Aim of the exercise: Repeat the data word for word. Do not include the pictures.

(Source texts of formatted documents)
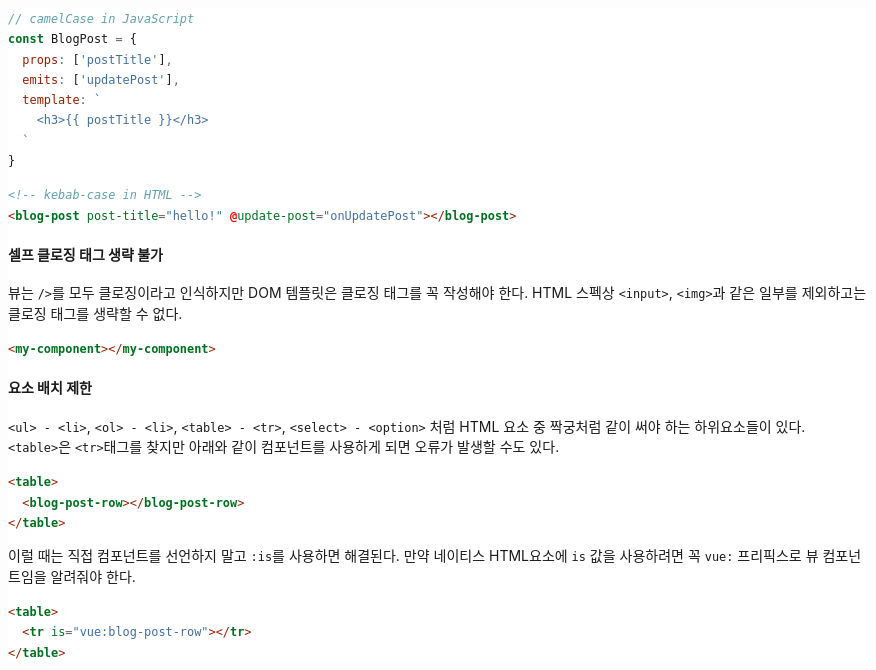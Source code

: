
 ```js
// camelCase in JavaScript
const BlogPost = {
  props: ['postTitle'],
  emits: ['updatePost'],
  template: `
    <h3>{{ postTitle }}</h3>
  `
}
```

```html
<!-- kebab-case in HTML -->
<blog-post post-title="hello!" @update-post="onUpdatePost"></blog-post>
```

#### 셀프 클로징 태그 생략 불가

뷰는 `/>`를 모두 클로징이라고 인식하지만 DOM 템플릿은 클로징 태그를 꼭 작성해야 한다. HTML 스펙상 `<input>`, `<img>`과 같은 일부를 제외하고는 클로징 태그를 생략할 수 없다. 

```html
<my-component></my-component>
```


#### 요소 배치 제한

`<ul> - <li>`, `<ol> - <li>`, `<table> - <tr>`, `<select> - <option>` 처럼 HTML 요소 중 짝궁처럼 같이 써야 하는 하위요소들이 있다.  
`<table>`은 `<tr>`태그를 찾지만 아래와 같이 컴포넌트를 사용하게 되면 오류가 발생할 수도 있다. 

```html
<table>
  <blog-post-row></blog-post-row>
</table>
```

이럴 때는 직접 컴포넌트를 선언하지 말고 `:is`를 사용하면 해결된다. 만약 네이티스 HTML요소에 `is` 값을 사용하려면 꼭 `vue:` 프리픽스로 뷰 컴포넌트임을 알려줘야 한다. 

```html
<table>
  <tr is="vue:blog-post-row"></tr>
</table>
```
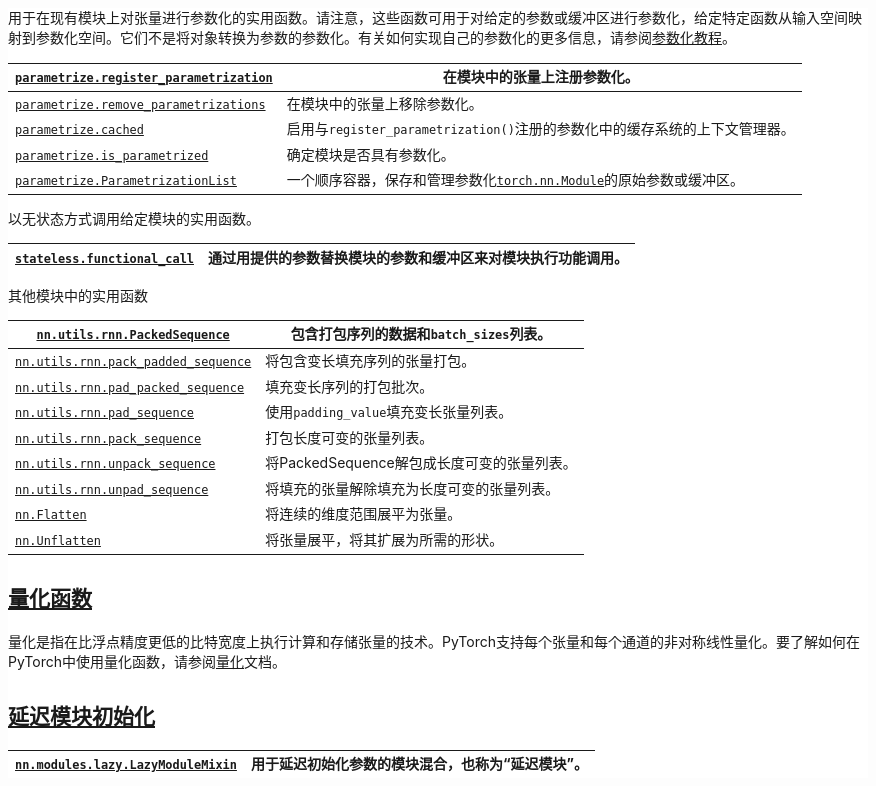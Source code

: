 用于在现有模块上对张量进行参数化的实用函数。请注意，这些函数可用于对给定的参数或缓冲区进行参数化，给定特定函数从输入空间映射到参数化空间。它们不是将对象转换为参数的参数化。有关如何实现自己的参数化的更多信息，请参阅[参数化教程](https://pytorch.org/tutorials/intermediate/parametrizations.html)。

| [`parametrize.register_parametrization`](generated/torch.nn.utils.parametrize.register_parametrization.html#torch.nn.utils.parametrize.register_parametrization "torch.nn.utils.parametrize.register_parametrization") | 在模块中的张量上注册参数化。 |
| --- | --- |
| [`parametrize.remove_parametrizations`](generated/torch.nn.utils.parametrize.remove_parametrizations.html#torch.nn.utils.parametrize.remove_parametrizations "torch.nn.utils.parametrize.remove_parametrizations") | 在模块中的张量上移除参数化。 |
| [`parametrize.cached`](generated/torch.nn.utils.parametrize.cached.html#torch.nn.utils.parametrize.cached "torch.nn.utils.parametrize.cached") | 启用与`register_parametrization()`注册的参数化中的缓存系统的上下文管理器。 |
| [`parametrize.is_parametrized`](generated/torch.nn.utils.parametrize.is_parametrized.html#torch.nn.utils.parametrize.is_parametrized "torch.nn.utils.parametrize.is_parametrized") | 确定模块是否具有参数化。 |
| [`parametrize.ParametrizationList`](generated/torch.nn.utils.parametrize.ParametrizationList.html#torch.nn.utils.parametrize.ParametrizationList "torch.nn.utils.parametrize.ParametrizationList") | 一个顺序容器，保存和管理参数化[`torch.nn.Module`](generated/torch.nn.Module.html#torch.nn.Module "torch.nn.Module")的原始参数或缓冲区。 |

以无状态方式调用给定模块的实用函数。

| [`stateless.functional_call`](generated/torch.nn.utils.stateless.functional_call.html#torch.nn.utils.stateless.functional_call "torch.nn.utils.stateless.functional_call") | 通过用提供的参数替换模块的参数和缓冲区来对模块执行功能调用。 |
| --- | --- |

其他模块中的实用函数

| [`nn.utils.rnn.PackedSequence`](generated/torch.nn.utils.rnn.PackedSequence.html#torch.nn.utils.rnn.PackedSequence "torch.nn.utils.rnn.PackedSequence") | 包含打包序列的数据和`batch_sizes`列表。 |
| --- | --- |
| [`nn.utils.rnn.pack_padded_sequence`](generated/torch.nn.utils.rnn.pack_padded_sequence.html#torch.nn.utils.rnn.pack_padded_sequence "torch.nn.utils.rnn.pack_padded_sequence") | 将包含变长填充序列的张量打包。 |
| [`nn.utils.rnn.pad_packed_sequence`](generated/torch.nn.utils.rnn.pad_packed_sequence.html#torch.nn.utils.rnn.pad_packed_sequence "torch.nn.utils.rnn.pad_packed_sequence") | 填充变长序列的打包批次。 |
| [`nn.utils.rnn.pad_sequence`](generated/torch.nn.utils.rnn.pad_sequence.html#torch.nn.utils.rnn.pad_sequence "torch.nn.utils.rnn.pad_sequence") | 使用`padding_value`填充变长张量列表。 |
| [`nn.utils.rnn.pack_sequence`](generated/torch.nn.utils.rnn.pack_sequence.html#torch.nn.utils.rnn.pack_sequence "torch.nn.utils.rnn.pack_sequence") | 打包长度可变的张量列表。 |
| [`nn.utils.rnn.unpack_sequence`](generated/torch.nn.utils.rnn.unpack_sequence.html#torch.nn.utils.rnn.unpack_sequence "torch.nn.utils.rnn.unpack_sequence") | 将PackedSequence解包成长度可变的张量列表。 |
| [`nn.utils.rnn.unpad_sequence`](generated/torch.nn.utils.rnn.unpad_sequence.html#torch.nn.utils.rnn.unpad_sequence "torch.nn.utils.rnn.unpad_sequence") | 将填充的张量解除填充为长度可变的张量列表。 |
| [`nn.Flatten`](generated/torch.nn.Flatten.html#torch.nn.Flatten "torch.nn.Flatten") | 将连续的维度范围展平为张量。 |
| [`nn.Unflatten`](generated/torch.nn.Unflatten.html#torch.nn.Unflatten "torch.nn.Unflatten") | 将张量展平，将其扩展为所需的形状。 |

## [量化函数](#id1)

量化是指在比浮点精度更低的比特宽度上执行计算和存储张量的技术。PyTorch支持每个张量和每个通道的非对称线性量化。要了解如何在PyTorch中使用量化函数，请参阅[量化](quantization.html#quantization-doc)文档。

## [延迟模块初始化](#id1)[](#lazy-modules-initialization "跳转到此标题")

| [`nn.modules.lazy.LazyModuleMixin`](generated/torch.nn.modules.lazy.LazyModuleMixin.html#torch.nn.modules.lazy.LazyModuleMixin "torch.nn.modules.lazy.LazyModuleMixin") | 用于延迟初始化参数的模块混合，也称为“延迟模块”。 |
| --- | --- |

Exercise solution:
Source code

:
 ```js
// camelCase in JavaScript
const BlogPost = {
  props: ['postTitle'],
  emits: ['updatePost'],
  template: `
    <h3>{{ postTitle }}</h3>
  `
}
```

```html
<!-- kebab-case in HTML -->
<blog-post post-title="hello!" @update-post="onUpdatePost"></blog-post>
```

#### 셀프 클로징 태그 생략 불가

뷰는 `/>`를 모두 클로징이라고 인식하지만 DOM 템플릿은 클로징 태그를 꼭 작성해야 한다. HTML 스펙상 `<input>`, `<img>`과 같은 일부를 제외하고는 클로징 태그를 생략할 수 없다. 

```html
<my-component></my-component>
```


#### 요소 배치 제한

`<ul> - <li>`, `<ol> - <li>`, `<table> - <tr>`, `<select> - <option>` 처럼 HTML 요소 중 짝궁처럼 같이 써야 하는 하위요소들이 있다.  
`<table>`은 `<tr>`태그를 찾지만 아래와 같이 컴포넌트를 사용하게 되면 오류가 발생할 수도 있다. 

```html
<table>
  <blog-post-row></blog-post-row>
</table>
```

이럴 때는 직접 컴포넌트를 선언하지 말고 `:is`를 사용하면 해결된다. 만약 네이티스 HTML요소에 `is` 값을 사용하려면 꼭 `vue:` 프리픽스로 뷰 컴포넌트임을 알려줘야 한다. 

```html
<table>
  <tr is="vue:blog-post-row"></tr>
</table>
```
Source code

: 用于在现有模块上对张量进行参数化的实用函数。请注意，这些函数可用于对给定的参数或缓冲区进行参数化，给定特定函数从输入空间映射到参数化空间。它们不是将对象转换为参数的参数化。有关如何实现自己的参数化的更多信息，请参阅[参数化教程](https://pytorch.org/tutorials/intermediate/parametrizations.html)。

| [`parametrize.register_parametrization`](generated/torch.nn.utils.parametrize.register_parametrization.html#torch.nn.utils.parametrize.register_parametrization "torch.nn.utils.parametrize.register_parametrization") | 在模块中的张量上注册参数化。 |
| --- | --- |
| [`parametrize.remove_parametrizations`](generated/torch.nn.utils.parametrize.remove_parametrizations.html#torch.nn.utils.parametrize.remove_parametrizations "torch.nn.utils.parametrize.remove_parametrizations") | 在模块中的张量上移除参数化。 |
| [`parametrize.cached`](generated/torch.nn.utils.parametrize.cached.html#torch.nn.utils.parametrize.cached "torch.nn.utils.parametrize.cached") | 启用与`register_parametrization()`注册的参数化中的缓存系统的上下文管理器。 |
| [`parametrize.is_parametrized`](generated/torch.nn.utils.parametrize.is_parametrized.html#torch.nn.utils.parametrize.is_parametrized "torch.nn.utils.parametrize.is_parametrized") | 确定模块是否具有参数化。 |
| [`parametrize.ParametrizationList`](generated/torch.nn.utils.parametrize.ParametrizationList.html#torch.nn.utils.parametrize.ParametrizationList "torch.nn.utils.parametrize.ParametrizationList") | 一个顺序容器，保存和管理参数化[`torch.nn.Module`](generated/torch.nn.Module.html#torch.nn.Module "torch.nn.Module")的原始参数或缓冲区。 |

以无状态方式调用给定模块的实用函数。

| [`stateless.functional_call`](generated/torch.nn.utils.stateless.functional_call.html#torch.nn.utils.stateless.functional_call "torch.nn.utils.stateless.functional_call") | 通过用提供的参数替换模块的参数和缓冲区来对模块执行功能调用。 |
| --- | --- |

其他模块中的实用函数

| [`nn.utils.rnn.PackedSequence`](generated/torch.nn.utils.rnn.PackedSequence.html#torch.nn.utils.rnn.PackedSequence "torch.nn.utils.rnn.PackedSequence") | 包含打包序列的数据和`batch_sizes`列表。 |
| --- | --- |
| [`nn.utils.rnn.pack_padded_sequence`](generated/torch.nn.utils.rnn.pack_padded_sequence.html#torch.nn.utils.rnn.pack_padded_sequence "torch.nn.utils.rnn.pack_padded_sequence") | 将包含变长填充序列的张量打包。 |
| [`nn.utils.rnn.pad_packed_sequence`](generated/torch.nn.utils.rnn.pad_packed_sequence.html#torch.nn.utils.rnn.pad_packed_sequence "torch.nn.utils.rnn.pad_packed_sequence") | 填充变长序列的打包批次。 |
| [`nn.utils.rnn.pad_sequence`](generated/torch.nn.utils.rnn.pad_sequence.html#torch.nn.utils.rnn.pad_sequence "torch.nn.utils.rnn.pad_sequence") | 使用`padding_value`填充变长张量列表。 |
| [`nn.utils.rnn.pack_sequence`](generated/torch.nn.utils.rnn.pack_sequence.html#torch.nn.utils.rnn.pack_sequence "torch.nn.utils.rnn.pack_sequence") | 打包长度可变的张量列表。 |
| [`nn.utils.rnn.unpack_sequence`](generated/torch.nn.utils.rnn.unpack_sequence.html#torch.nn.utils.rnn.unpack_sequence "torch.nn.utils.rnn.unpack_sequence") | 将PackedSequence解包成长度可变的张量列表。 |
| [`nn.utils.rnn.unpad_sequence`](generated/torch.nn.utils.rnn.unpad_sequence.html#torch.nn.utils.rnn.unpad_sequence "torch.nn.utils.rnn.unpad_sequence") | 将填充的张量解除填充为长度可变的张量列表。 |
| [`nn.Flatten`](generated/torch.nn.Flatten.html#torch.nn.Flatten "torch.nn.Flatten") | 将连续的维度范围展平为张量。 |
| [`nn.Unflatten`](generated/torch.nn.Unflatten.html#torch.nn.Unflatten "torch.nn.Unflatten") | 将张量展平，将其扩展为所需的形状。 |

## [量化函数](#id1)

量化是指在比浮点精度更低的比特宽度上执行计算和存储张量的技术。PyTorch支持每个张量和每个通道的非对称线性量化。要了解如何在PyTorch中使用量化函数，请参阅[量化](quantization.html#quantization-doc)文档。

## [延迟模块初始化](#id1)[](#lazy-modules-initialization "跳转到此标题")

| [`nn.modules.lazy.LazyModuleMixin`](generated/torch.nn.modules.lazy.LazyModuleMixin.html#torch.nn.modules.lazy.LazyModuleMixin "torch.nn.modules.lazy.LazyModuleMixin") | 用于延迟初始化参数的模块混合，也称为“延迟模块”。 |
| --- | --- |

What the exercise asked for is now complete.